Maybe only the world’s best clairvoyant could have predicted the Red Sox would go from 69 wins under an egomaniac named Bobby Valentine in 2012 to a World Series favorite under the well-prepared and understated John Farrell in 2013.
Boston’s turnaround from last year to this year is larger than its turnaround from 1966 to ‘67, the Impossible Dream season when the Sox and the great Carl Yastrzemski, who will be honored with a statue in his likeness today at Fenway Park, made the World Series but lost in seven games to the St. Louis Cardinals.
Boston entered Thursday having won 23 more games than last year, marking the club’s largest increase in wins — excluding the strike-shortened 1981 and 1994 seasons — since the 1946 club (104-50) won 33 more games than in ‘45.
Order has been restored from Boston’s front office to the manager to the coaching staff to the players. Up and down the roster, this team is filled with leaders from Jonny Gomes to David Ross to Shane Victorino to Dustin Pedroia to Ryan Dempster to Mike Napoli to David Ortiz.
“That’s how you win — with leadership,” said Ortiz, who has been a fixture in the middle of the Red Sox batting order since 2003. “Guys are into it. Guys try to give everything they have every day. That’s how you get to that point.”
As of now, Boston is the top seed in the American League.
This Red Sox team is filled with high character players (unlike 2011, ‘12), but several other factors had to come together for Boston to win the AL East besides a change in culture on the field and in the clubhouse.
First, Ortiz’s health was a main concern entering the season.
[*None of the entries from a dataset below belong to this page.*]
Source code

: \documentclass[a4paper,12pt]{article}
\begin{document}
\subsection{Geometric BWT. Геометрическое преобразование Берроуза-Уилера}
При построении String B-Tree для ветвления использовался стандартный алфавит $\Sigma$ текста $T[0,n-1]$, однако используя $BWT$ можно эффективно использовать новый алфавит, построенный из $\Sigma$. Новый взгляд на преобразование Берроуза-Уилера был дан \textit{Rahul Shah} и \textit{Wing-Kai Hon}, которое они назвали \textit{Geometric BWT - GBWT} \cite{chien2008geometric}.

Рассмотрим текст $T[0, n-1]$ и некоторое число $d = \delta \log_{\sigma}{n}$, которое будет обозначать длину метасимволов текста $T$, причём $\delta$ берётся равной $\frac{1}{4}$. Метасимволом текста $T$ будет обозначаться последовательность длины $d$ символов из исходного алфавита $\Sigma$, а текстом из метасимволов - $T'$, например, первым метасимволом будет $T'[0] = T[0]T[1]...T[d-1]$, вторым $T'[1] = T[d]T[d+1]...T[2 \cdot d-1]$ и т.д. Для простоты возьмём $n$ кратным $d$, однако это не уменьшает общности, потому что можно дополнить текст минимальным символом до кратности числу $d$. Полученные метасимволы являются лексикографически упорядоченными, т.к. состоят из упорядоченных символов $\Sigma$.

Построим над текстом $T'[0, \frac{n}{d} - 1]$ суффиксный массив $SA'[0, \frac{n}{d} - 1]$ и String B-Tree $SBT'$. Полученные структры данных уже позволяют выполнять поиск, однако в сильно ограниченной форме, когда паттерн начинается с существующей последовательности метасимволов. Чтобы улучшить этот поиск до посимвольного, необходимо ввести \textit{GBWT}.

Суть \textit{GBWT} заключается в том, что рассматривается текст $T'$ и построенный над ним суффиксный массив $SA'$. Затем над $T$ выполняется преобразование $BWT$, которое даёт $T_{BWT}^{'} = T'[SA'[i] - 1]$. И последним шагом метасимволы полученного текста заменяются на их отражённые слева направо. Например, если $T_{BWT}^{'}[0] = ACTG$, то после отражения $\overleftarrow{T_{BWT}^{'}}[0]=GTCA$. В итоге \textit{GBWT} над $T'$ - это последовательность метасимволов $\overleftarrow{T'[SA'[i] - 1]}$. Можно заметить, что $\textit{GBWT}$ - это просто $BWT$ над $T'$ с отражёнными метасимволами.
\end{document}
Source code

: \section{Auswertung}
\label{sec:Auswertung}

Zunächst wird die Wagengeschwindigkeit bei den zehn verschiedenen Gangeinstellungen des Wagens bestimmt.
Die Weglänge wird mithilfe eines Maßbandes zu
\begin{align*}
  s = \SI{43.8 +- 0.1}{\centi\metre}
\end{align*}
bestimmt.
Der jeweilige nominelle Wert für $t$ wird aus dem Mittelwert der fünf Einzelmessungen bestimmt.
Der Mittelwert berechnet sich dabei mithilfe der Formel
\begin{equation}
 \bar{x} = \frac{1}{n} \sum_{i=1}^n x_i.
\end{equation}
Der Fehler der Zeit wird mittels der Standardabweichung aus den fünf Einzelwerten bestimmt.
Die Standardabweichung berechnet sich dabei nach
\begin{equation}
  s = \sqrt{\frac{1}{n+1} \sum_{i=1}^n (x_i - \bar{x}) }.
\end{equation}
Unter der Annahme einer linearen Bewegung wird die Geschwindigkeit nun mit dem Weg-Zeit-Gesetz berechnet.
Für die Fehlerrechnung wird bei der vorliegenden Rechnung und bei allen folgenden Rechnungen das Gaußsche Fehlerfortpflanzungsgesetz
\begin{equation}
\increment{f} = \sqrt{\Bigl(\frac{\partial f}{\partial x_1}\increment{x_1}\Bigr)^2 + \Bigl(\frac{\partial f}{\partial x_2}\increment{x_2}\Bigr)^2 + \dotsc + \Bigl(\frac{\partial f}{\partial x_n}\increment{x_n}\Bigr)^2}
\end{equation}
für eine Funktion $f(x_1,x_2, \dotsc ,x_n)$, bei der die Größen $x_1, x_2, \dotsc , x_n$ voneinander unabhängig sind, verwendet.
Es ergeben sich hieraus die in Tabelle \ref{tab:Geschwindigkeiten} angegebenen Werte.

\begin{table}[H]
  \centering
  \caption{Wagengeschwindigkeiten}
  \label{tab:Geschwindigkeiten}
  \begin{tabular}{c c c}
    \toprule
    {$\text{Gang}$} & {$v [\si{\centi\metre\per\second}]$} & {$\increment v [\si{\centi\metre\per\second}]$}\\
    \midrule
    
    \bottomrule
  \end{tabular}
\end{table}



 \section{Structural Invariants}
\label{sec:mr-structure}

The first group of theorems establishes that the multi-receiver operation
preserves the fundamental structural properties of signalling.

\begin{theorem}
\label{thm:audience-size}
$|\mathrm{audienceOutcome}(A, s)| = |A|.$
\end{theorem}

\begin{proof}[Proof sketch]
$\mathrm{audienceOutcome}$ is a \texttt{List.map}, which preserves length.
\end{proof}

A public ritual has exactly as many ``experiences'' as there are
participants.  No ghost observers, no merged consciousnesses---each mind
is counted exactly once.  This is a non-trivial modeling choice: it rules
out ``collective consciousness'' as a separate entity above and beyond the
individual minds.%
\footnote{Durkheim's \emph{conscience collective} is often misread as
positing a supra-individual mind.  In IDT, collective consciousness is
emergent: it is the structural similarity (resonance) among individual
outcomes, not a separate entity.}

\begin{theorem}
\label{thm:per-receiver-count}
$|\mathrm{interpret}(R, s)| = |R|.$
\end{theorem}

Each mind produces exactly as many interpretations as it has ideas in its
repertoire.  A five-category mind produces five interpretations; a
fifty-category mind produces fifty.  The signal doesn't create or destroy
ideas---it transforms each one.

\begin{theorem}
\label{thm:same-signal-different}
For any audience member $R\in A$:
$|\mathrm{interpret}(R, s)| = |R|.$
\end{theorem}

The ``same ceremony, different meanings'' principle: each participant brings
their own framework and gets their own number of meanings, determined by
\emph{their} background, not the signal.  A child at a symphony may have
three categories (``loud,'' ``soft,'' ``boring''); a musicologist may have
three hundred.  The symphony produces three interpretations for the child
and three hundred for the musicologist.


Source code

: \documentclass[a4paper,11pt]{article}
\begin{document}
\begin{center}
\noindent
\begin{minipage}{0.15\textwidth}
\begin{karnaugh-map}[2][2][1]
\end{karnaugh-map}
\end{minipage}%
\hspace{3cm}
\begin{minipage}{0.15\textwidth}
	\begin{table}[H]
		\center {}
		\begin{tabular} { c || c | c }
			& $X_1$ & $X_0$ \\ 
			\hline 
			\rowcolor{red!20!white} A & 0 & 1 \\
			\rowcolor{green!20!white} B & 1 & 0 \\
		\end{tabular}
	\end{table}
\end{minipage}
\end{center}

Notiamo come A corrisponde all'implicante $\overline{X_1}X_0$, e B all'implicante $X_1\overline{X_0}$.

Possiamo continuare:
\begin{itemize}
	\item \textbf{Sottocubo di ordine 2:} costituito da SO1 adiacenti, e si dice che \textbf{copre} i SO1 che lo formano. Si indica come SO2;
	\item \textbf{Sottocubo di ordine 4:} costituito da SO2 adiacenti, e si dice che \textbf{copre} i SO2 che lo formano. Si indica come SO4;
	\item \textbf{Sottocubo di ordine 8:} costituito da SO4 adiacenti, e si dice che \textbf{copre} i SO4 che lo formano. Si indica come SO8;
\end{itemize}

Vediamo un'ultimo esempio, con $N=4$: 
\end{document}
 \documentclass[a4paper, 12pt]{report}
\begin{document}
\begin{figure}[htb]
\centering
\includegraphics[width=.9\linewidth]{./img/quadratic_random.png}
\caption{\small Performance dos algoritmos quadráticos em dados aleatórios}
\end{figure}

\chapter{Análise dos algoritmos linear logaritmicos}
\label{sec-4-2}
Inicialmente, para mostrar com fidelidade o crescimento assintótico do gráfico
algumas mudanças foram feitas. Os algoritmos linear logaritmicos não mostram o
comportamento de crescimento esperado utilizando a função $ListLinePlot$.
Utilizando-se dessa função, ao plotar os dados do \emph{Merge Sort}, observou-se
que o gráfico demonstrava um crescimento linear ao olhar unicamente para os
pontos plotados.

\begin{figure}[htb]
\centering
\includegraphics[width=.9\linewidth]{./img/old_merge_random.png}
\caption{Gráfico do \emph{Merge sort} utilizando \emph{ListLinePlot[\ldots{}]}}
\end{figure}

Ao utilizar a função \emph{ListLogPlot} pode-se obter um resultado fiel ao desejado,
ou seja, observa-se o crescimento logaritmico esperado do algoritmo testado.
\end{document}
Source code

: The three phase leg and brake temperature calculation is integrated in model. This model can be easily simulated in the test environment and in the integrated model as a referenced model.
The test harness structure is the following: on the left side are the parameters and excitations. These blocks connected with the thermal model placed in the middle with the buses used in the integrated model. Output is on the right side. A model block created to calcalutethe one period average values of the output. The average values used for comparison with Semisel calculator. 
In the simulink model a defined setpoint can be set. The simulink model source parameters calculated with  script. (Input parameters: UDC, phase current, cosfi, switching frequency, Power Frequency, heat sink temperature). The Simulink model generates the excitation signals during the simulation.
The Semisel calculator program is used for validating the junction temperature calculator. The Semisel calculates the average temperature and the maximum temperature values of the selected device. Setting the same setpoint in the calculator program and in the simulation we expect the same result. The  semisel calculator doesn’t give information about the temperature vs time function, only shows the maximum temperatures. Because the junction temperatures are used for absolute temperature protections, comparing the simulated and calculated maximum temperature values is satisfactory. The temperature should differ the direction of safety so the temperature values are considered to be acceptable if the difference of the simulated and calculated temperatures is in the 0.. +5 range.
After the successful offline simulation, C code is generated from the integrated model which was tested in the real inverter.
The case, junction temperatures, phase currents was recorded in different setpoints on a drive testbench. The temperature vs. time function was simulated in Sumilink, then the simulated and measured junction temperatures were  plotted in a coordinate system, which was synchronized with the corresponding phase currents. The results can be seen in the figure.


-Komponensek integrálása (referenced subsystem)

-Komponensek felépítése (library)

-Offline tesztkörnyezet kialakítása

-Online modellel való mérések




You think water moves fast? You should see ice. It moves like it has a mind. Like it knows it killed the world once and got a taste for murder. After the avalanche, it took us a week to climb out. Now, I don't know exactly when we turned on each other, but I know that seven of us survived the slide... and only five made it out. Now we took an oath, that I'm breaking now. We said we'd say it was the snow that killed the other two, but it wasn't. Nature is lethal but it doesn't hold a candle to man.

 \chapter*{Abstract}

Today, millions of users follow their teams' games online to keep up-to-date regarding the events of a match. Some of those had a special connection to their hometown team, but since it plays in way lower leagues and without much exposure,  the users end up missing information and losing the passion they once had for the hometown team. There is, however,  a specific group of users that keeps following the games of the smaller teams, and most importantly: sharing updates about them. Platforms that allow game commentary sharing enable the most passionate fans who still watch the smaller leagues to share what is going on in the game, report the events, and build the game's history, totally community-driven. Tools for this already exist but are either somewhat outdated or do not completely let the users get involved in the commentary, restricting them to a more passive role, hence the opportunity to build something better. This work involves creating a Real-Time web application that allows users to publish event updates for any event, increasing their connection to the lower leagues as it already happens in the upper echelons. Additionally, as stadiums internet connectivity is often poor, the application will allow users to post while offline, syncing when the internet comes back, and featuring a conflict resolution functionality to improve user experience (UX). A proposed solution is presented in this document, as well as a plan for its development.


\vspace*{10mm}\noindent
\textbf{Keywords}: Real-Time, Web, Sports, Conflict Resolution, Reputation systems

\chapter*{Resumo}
He was coming off a bad Achilles injury that caused him to miss most of the final two and a half months last year. Without the 37-year-old power-hitting designated hitter producing, this team would not be AL East champs right now.
Others such as Victorino and Napoli also have done their jobs offensively in the way GM Ben Cherington envisioned when he signed them to contracts this offseason.
The pitching staff has done outstanding after ranking 27th out of 30 major league teams in ERA last year and 22nd in ‘11. Boston entered action Thursday with the 11th best ERA in baseball (3.76).
Lastly, the Red Sox unknowingly signed arguably the best closer in baseball. Koji Uehara was inked to a deal in the offseason to be a setup man. But with season-ending injuries to Joel Hanrahan and Andrew Bailey, the 38-year-old Japanese pitcher has stepped up and dominated. He recently had a remarkable stretch in which he retired 37 straight batters.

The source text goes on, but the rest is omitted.